[Cornelis Marinus Francken]
Francken (Cornelis Marinus), zoon van den voorg., geb. te Muiden 7 Dec. 1820, stud. en prom. te Utrecht in de letteren op eene dissertatie de Aeschyli scholiis, Utrecht 1845, werd in 1847 rector te Amersfoort, en 1881 te Leeuwarden, in 1856 hoogleeraar te Groningen en is sedert 10 Sept. 1877 hoogleeraar te Utrecht.

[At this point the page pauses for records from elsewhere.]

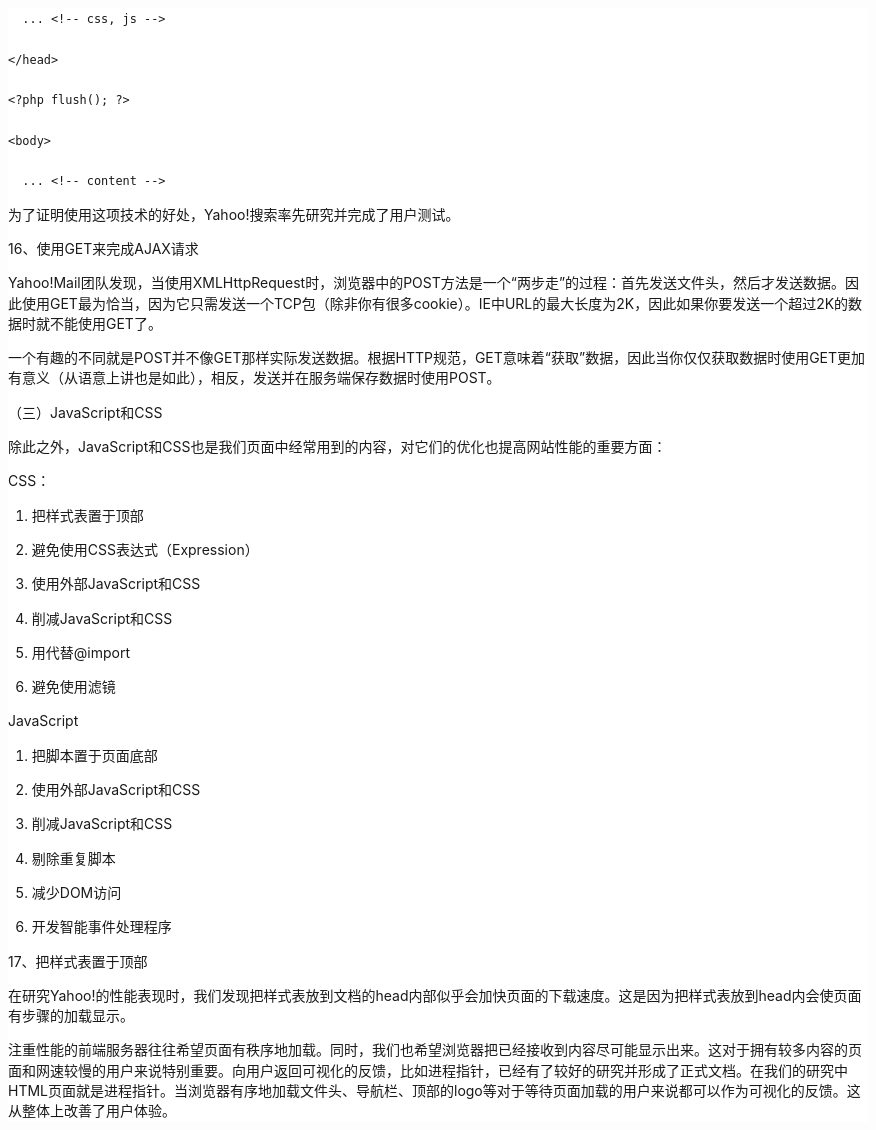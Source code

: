 
      ... <!-- css, js -->

    </head>

    <?php flush(); ?>

    <body>

      ... <!-- content -->

 

为了证明使用这项技术的好处，Yahoo!搜索率先研究并完成了用户测试。 

 

16、使用GET来完成AJAX请求

Yahoo!Mail团队发现，当使用XMLHttpRequest时，浏览器中的POST方法是一个“两步走”的过程：首先发送文件头，然后才发送数据。因此使用GET最为恰当，因为它只需发送一个TCP包（除非你有很多cookie）。IE中URL的最大长度为2K，因此如果你要发送一个超过2K的数据时就不能使用GET了。

一个有趣的不同就是POST并不像GET那样实际发送数据。根据HTTP规范，GET意味着“获取”数据，因此当你仅仅获取数据时使用GET更加有意义（从语意上讲也是如此），相反，发送并在服务端保存数据时使用POST。

 

（三）JavaScript和CSS

除此之外，JavaScript和CSS也是我们页面中经常用到的内容，对它们的优化也提高网站性能的重要方面：

CSS： 

1. 把样式表置于顶部 

2. 避免使用CSS表达式（Expression） 

3. 使用外部JavaScript和CSS 

4. 削减JavaScript和CSS 

5. 用<link>代替@import 

6. 避免使用滤镜

JavaScript

1. 把脚本置于页面底部 

2. 使用外部JavaScript和CSS 

3. 削减JavaScript和CSS 

4. 剔除重复脚本 

5. 减少DOM访问 

6. 开发智能事件处理程序

 

17、把样式表置于顶部

在研究Yahoo!的性能表现时，我们发现把样式表放到文档的head内部似乎会加快页面的下载速度。这是因为把样式表放到head内会使页面有步骤的加载显示。

注重性能的前端服务器往往希望页面有秩序地加载。同时，我们也希望浏览器把已经接收到内容尽可能显示出来。这对于拥有较多内容的页面和网速较慢的用户来说特别重要。向用户返回可视化的反馈，比如进程指针，已经有了较好的研究并形成了正式文档。在我们的研究中HTML页面就是进程指针。当浏览器有序地加载文件头、导航栏、顶部的logo等对于等待页面加载的用户来说都可以作为可视化的反馈。这从整体上改善了用户体验。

Schreef: Grieksche spraakleer vooral van het Attische taaleigen naar K.W. Krüger, Amst. 1857; Grieksche Rudimenta, 2e druk, Amst. 1880; met prof. Van den Es, Grieksch woordenboek, 4e druk, Gron. 1883; Commentationes Lysiacae, Utr. 1865; Coniectanea ad Lucilii Satiras, 2 st. in de werken der Koninkl. Akademie, 1869, 1871, Plauti Aulularia, met (Hollandsche) aanteekeningen, Gron. 1877; Studie van taal- en letterkunde als propaedeusis, Gron. 1873; Eenige opmerkingen omtrent het aanhangige wetsontwerp op het hooger onderwijs, Gron. 1874; De Grieksche en Romeinsche letterkunde in aard en grenzen. Toespraak, Gron. 1877, en behalve dit eene menigte in het Nederlandsch en Latijn geschreven opstellen in het Tijdschrift voor Nederl. Gymnasiën, waarvan hij tot 1856 mederedacteur was, in de Verslagen en Meded. der Kon. Akademie, 1865 volgg. (oud-latijn en oudheden) en de Mnemosyne, waarvan hij sedert 1873 vaste medewerker is.